In der isorhythmischen Motette «Veni Sancte Spiritus / Veni Creator Spiritus» für vier Stimmen überlappen sich rhythmische, melodische sowie textliche Strukturen und werden miteinander kombiniert. Das ergibt eine wohlklingende Euphonie, die Details wie Texte, Imitationen oder rhythmische Figuren auf einer höheren Ebene klanglich vereinheitlichen und das Gefühl einer neuen Weite ermöglichen. Worte und Texte werden angesichts von etwas Höherem bedeutungs-frei, und der musikalischer Klang an sich kann den bewusst Zuhörenden dazu dienen, sich frei derjenigen Wirklichkeit zu öffnen, die die Tradition mit den Begriffen «Sancte Spiritus» und «Creator Spiritus» anruft: Heiliger Geist und Schöpfergeist.
* Clauditur hoc tumulo, qui caelum pecore clausit, / Dunstable Joannes, astrorum conscius. Illo / Iudice novit Urania abscondita pandere caeli.
Hic vir erat tua laus, tua lux, tibi, musica, princeps, / Quique tuas dulces per mundum sparserat artes. / Anno Mi.
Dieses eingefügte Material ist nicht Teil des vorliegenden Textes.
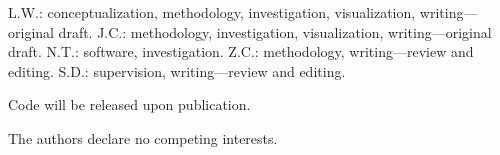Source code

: \documentclass[pdflatex,sn-nature]{sn-jnl}%
\begin{document}

L.W.: conceptualization, methodology, investigation, visualization, writing—original draft.
J.C.: methodology, investigation, visualization, writing—original draft.
N.T.: software, investigation.
Z.C.: methodology, writing—review and editing.
S.D.: supervision, writing—review and editing.






Code will be released upon publication.

The authors declare no competing interests.


% 
\end{document}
C. quater semel L tria iungito, Christi
Pridie natalem, sidus transmigrat ad astra. / Suscipant proprium civem caeli sibi cives.
Hier zu hören!
Hörbegleiter:
Weil es damals noch keine Partituren gab, mussten sich die Sänger am gemeinsamen Rhythmus orientieren, um gemeinsam koordiniert zu singen.
Die Motette beginnt zweistimmig (mit den Stimmen superius und motettus) und kombiniert anschliessend drei unterschiedliche Hymnen. Zuerst werden die beiden Hymnen mit dem gleichen Anfang «Veni Sancte Spiritus» angestimmt. Schon kurz danach singt der Contratenor den dritten Hymnus «Veni Creator Spiritus», und die Ohren der Zuhörenden können sich meist nur noch an der Oberstimme oder an den gemeinsamen harmonischen Klangveränderungen orientieren. Sich auf den Klang zu konzentrieren, die Texte auszublenden, macht durchaus Sinn, öffnen diese Klänge doch grosse Räume und wollen uns so von den Details zum Grossen-Ganzen führen.
Für mehrmaliges Hören hilft ein Wort-Raster dieser Motette (siehe unten), deren Worte Stimme für Stimme mitverfolgt werden können. Übersetzungen dieser schönen alten Texte finden sich bei Wikipedia.
Die drei Abschnitte dieser Motette folgen sich im Grössenverhältnis 3:2:1, das heisst, sie konzentrieren sich auf den dritten, den Schlussteil und das Ende der drei Hymnen. Die vierte Stimme, die nur wenige, aber zentrale Worte benutzt (Mentes tuorum visita. Imple superna gratia! / Besuche deiner Menschen Geist und erfülle ihn mit höchster Gnade ) beendet jeden Teil mit dem Wort gratia, Gnade.